Banorte recently closed the $1.4 billion half-cash, half-stock deal to buy Interacciones, whose loan portfolio was overwhelmingly comprised of loans backed by Mexico's government.

The company plans to lay off around another 300 people, one of the people added.

Banorte said in a presentation about the deal that it would cut 65 percent of Interacciones' costs, saving between 1.5 and 1.6 billion pesos a year. Earlier this month, the former CEO of Interacciones said there could be layoffs, but did not specify how many jobs would be lost.

Gerardo Salazar, who ran the group's bank, Ignacio Zubiria, head of the institutional business, and Adolfo Herrera, head of the brokerage, are among the highest-profile who have left, the people said.

Salazar, Zubiria and Herrera did not respond to requests for comment. Banorte declined to comment, referring to the quiet period ahead of its quarterly results.
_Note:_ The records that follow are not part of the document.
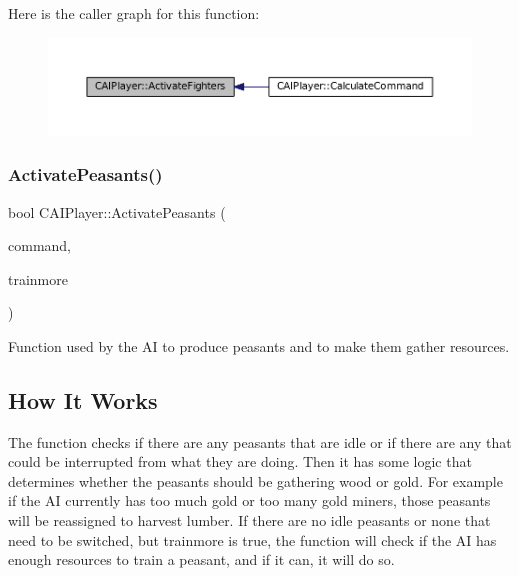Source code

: Here is the caller graph for this function\+:\nopagebreak
\begin{figure}[H]
\begin{center}
\leavevmode
\includegraphics[width=350pt]{classCAIPlayer_a4216d7e76315234a4fe22fb3a0a89c1d_icgraph}
\end{center}
\end{figure}
\hypertarget{classCAIPlayer_a3fab1c955fd68bb53fa80bb1872d2819}{}\label{classCAIPlayer_a3fab1c955fd68bb53fa80bb1872d2819} 
\subsubsection{\texorpdfstring{Activate\+Peasants()}{ActivatePeasants()}}
{\footnotesize\ttfamily bool C\+A\+I\+Player\+::\+Activate\+Peasants (\begin{DoxyParamCaption}\item[{\hyperlink{structSPlayerCommandRequest}{S\+Player\+Command\+Request} \&}]{command,  }\item[{bool}]{trainmore }\end{DoxyParamCaption})\hspace{0.3cm}{\ttfamily [protected]}}



Function used by the AI to produce peasants and to make them gather resources. 

\hypertarget{classCAIPlayer_aphow_sec}{}\subsection{How It Works}\label{classCAIPlayer_aphow_sec}
The function checks if there are any peasants that are idle or if there are any that could be interrupted from what they are doing. Then it has some logic that determines whether the peasants should be gathering wood or gold. For example if the AI currently has too much gold or too many gold miners, those peasants will be reassigned to harvest lumber. If there are no idle peasants or none that need to be switched, but trainmore is true, the function will check if the AI has enough resources to train a peasant, and if it can, it will do so. 

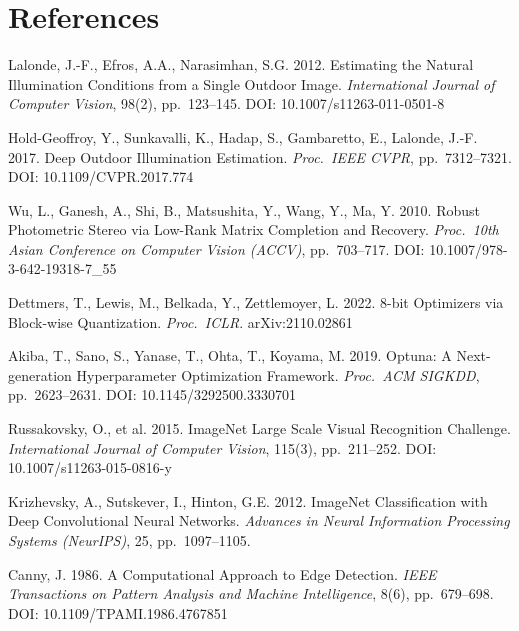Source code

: \documentclass[9pt, a4paper, twocolumn]{article}
\begin{document}
\section*{References}
\begin{sloppypar}
\begin{enumerate}[label={[\arabic*]}, leftmargin=*, itemsep=2pt, parsep=0pt, font=\small]

\item Lalonde, J.-F., Efros, A.A., Narasimhan, S.G. 2012. Estimating the Natural Illumination Conditions from a Single Outdoor Image. \textit{International Journal of Computer Vision}, 98(2), pp.~123--145. DOI: 10.1007/s11263-011-0501-8

\item Hold-Geoffroy, Y., Sunkavalli, K., Hadap, S., Gambaretto, E., Lalonde, J.-F. 2017. Deep Outdoor Illumination Estimation. \textit{Proc.\ IEEE CVPR}, pp.~7312--7321. DOI: 10.1109/CVPR.2017.774

\item Wu, L., Ganesh, A., Shi, B., Matsushita, Y., Wang, Y., Ma, Y. 2010. Robust Photometric Stereo via Low-Rank Matrix Completion and Recovery. \textit{Proc.\ 10th Asian Conference on Computer Vision (ACCV)}, pp.~703--717. DOI: 10.1007/978-3-642-19318-7\_55

\item Dettmers, T., Lewis, M., Belkada, Y., Zettlemoyer, L. 2022. 8-bit Optimizers via Block-wise Quantization. \textit{Proc.\ ICLR}. arXiv:2110.02861

\item Akiba, T., Sano, S., Yanase, T., Ohta, T., Koyama, M. 2019. Optuna: A Next-generation Hyperparameter Optimization Framework. \textit{Proc.\ ACM SIGKDD}, pp.~2623--2631. DOI: 10.1145/3292500.3330701

\item Russakovsky, O., et al. 2015. ImageNet Large Scale Visual Recognition Challenge. \textit{International Journal of Computer Vision}, 115(3), pp.~211--252. DOI: 10.1007/s11263-015-0816-y

\item Krizhevsky, A., Sutskever, I., Hinton, G.E. 2012. ImageNet Classification with Deep Convolutional Neural Networks. \textit{Advances in Neural Information Processing Systems (NeurIPS)}, 25, pp.~1097--1105.

\item Canny, J. 1986. A Computational Approach to Edge Detection. \textit{IEEE Transactions on Pattern Analysis and Machine Intelligence}, 8(6), pp.~679--698. DOI: 10.1109/TPAMI.1986.4767851


\end{enumerate}
\end{sloppypar}
\end{document}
Yiming Qian, Associate Professor of Finance at the University of Iowa, said layoffs after acquisitions were commonplace, but usually were contained to 5 percent to 15 percent. Banorte's reductions of Interacciones staff would reach about 80 percent if it eventually lays off 800 people, as one of the sources said was planned.

"Eighty percent is very unusual," Qian said.

Mexican banks that focus on lending to states and municipalities have had to reconsider their business models in recent years as several states have become highly indebted and high-profile graft scandals involving their leaders surfaced.

Many businesses in Mexico are owned or controlled by families, however, the country's banking sector is mostly owned by foreigners, including BBVA, Citi and Santander. Banorte and Carlos Slim's Grupo Financiero Inbursa are notable exceptions.

Mexican regulators approved the deal, the largest in the sector in 17 years, three days before the July 1 election.

Banorte was already the largest Mexican-owned bank and its chairman Carlos Hank Gonzalez was also Interacciones' chief executive until 2014, while his father was Interacciones' chairman.

Banorte's largest foreign institutional investors, including BlackRock and Aberdeen Standard Investments, opposed the deal, arguing that the acquisition was unnecessary and posed conflicts of interest because of family ties.

The bank said the family trust, which owns around 10 percent of the company, and others affiliated to the family, voted in line with the majority of shareholders, meaning that it did not sway the outcome.

Banorte said the deal was expected to gradually increase Banorte's earnings per share while preserving capital strength and return on equity goals.